Die Nachteile sehe ich darin, dass die Anleger eine persönliche Marktmeinung über die zugrundeliegenden Basiswerte haben sollten und sicherlich auch ein Beratungsbedarf darüber besteht, wie sich die Produkte in unterschiedlichen Marktszenarien verhalten. Dies trifft aber nicht nur für Strukturierte Produkte zu, sondern auch für andere Anlageinstrumente. Der Beratungsqualität kommt mehr denn je eine zentrale Rolle zu.

Zum Abschluss, welches sind Ihre drei persönlichen Anlagefavoriten für 2011 und wieso?

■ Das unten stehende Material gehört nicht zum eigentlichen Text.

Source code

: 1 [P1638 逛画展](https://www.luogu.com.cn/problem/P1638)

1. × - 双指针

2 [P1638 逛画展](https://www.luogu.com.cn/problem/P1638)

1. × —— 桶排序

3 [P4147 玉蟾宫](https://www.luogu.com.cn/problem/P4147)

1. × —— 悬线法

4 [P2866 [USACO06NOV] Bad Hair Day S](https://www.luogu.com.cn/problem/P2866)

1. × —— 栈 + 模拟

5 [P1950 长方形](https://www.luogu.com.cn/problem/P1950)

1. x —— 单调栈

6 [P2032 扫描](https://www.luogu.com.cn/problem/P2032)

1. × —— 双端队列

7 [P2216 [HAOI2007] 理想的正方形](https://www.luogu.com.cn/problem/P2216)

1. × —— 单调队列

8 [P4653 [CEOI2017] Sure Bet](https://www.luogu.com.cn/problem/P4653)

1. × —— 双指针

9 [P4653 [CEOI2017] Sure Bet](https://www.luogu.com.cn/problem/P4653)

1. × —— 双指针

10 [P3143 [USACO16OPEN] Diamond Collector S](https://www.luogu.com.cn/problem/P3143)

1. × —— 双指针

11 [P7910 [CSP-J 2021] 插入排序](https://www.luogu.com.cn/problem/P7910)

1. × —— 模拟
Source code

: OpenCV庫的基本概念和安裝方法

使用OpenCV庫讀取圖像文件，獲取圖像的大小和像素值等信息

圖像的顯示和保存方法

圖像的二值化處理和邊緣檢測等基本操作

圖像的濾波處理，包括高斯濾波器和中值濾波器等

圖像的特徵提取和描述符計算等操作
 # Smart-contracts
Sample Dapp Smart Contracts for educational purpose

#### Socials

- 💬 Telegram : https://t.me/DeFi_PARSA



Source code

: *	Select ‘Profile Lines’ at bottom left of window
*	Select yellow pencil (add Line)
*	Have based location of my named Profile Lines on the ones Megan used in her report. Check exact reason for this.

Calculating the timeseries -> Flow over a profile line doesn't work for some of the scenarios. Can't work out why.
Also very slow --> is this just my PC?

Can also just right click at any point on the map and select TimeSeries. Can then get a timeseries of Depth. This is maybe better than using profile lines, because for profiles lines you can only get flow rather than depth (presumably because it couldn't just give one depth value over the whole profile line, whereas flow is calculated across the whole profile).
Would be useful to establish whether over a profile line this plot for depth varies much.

Aus Diversifikationsgründen und aufgrund der aktuellen Bewertung finde ich Anlagen in Schwellenländern (Emerging Markets) derzeit spannend. Positiv bin aber auch gegenüber nachhaltigen Anlageprodukten eingestellt. Ich bin der Meinung, dass nachhaltiges Handeln eine Grundvoraussetzung für eine gute Reputation und wirtschaftlichen Erfolg ist. Als Inflationsschutz und zur Diversifikation betrachte ich Rohstoff-Anlagen als wertvolle Depot-Beimischung. Zudem überzeugen mich die positiven Aussichten dieser Anlageklasse.


Der Gesprächspartner:
Dr. Pierin Vincenz ist seit 1999 CEO und Vorsitzender der Geschäftsleitung der Raiffeisen Gruppe. Er verfügt über langjährige Praxis- und Führungserfahrung in verschiedenen Funktionen u.a. bei der Schweizerischen Treuhandgesellschaft, beim SBG und bei Hunter Douglas. Pierin Vincenz studierte Betriebswirtschaft an der Hochschule St. Gallen HSG und promovierte auch dort. 1996 trat Pierin Vincenz als Leiter des Departements Finanzen und Mitglied der Geschäftsleitung in die Raiffeisen Gruppe ein. Darüber hinaus ist er in verschiedenen Verwaltungsräten tätig, unter anderem bei der Aduno Gruppe, Vontobel Holding AG, Helvetia Versicherungen und der Schweizerischen Bankiervereinigung.

Das Unternehmen:
In den letzten Jahren etablierte sich Raiffeisen als drittgrösste Bankengruppe der Schweiz. Die genossenschaftlich strukturierte Bankengruppe gehört zu den führenden Schweizer Retailbanken. Heute zählen 3,4 Millionen Schweizerinnen und Schweizer zu den Raiffeisen-Kunden. Davon sind über 1,7 Millionen Genossenschafter und somit Mitbesitzer ihrer Raiffeisenbank. Vertreten in 1’122 Orten in der Schweiz, weist Raiffeisen das dichteste Bankstellennetz aus. Die Raiffeisenbanken schreiben sich weiterhin eine vorsichtige Kreditpolitik, die Kontrolle der Risiken und kein Mitmachen in jedem Preiskampf auf die Fahne. Überzeugen will die genossenschaftlich organisierte Bankengruppe durch Beratungskompetenz, Fairness und Konstanz in der Geschäftspolitik.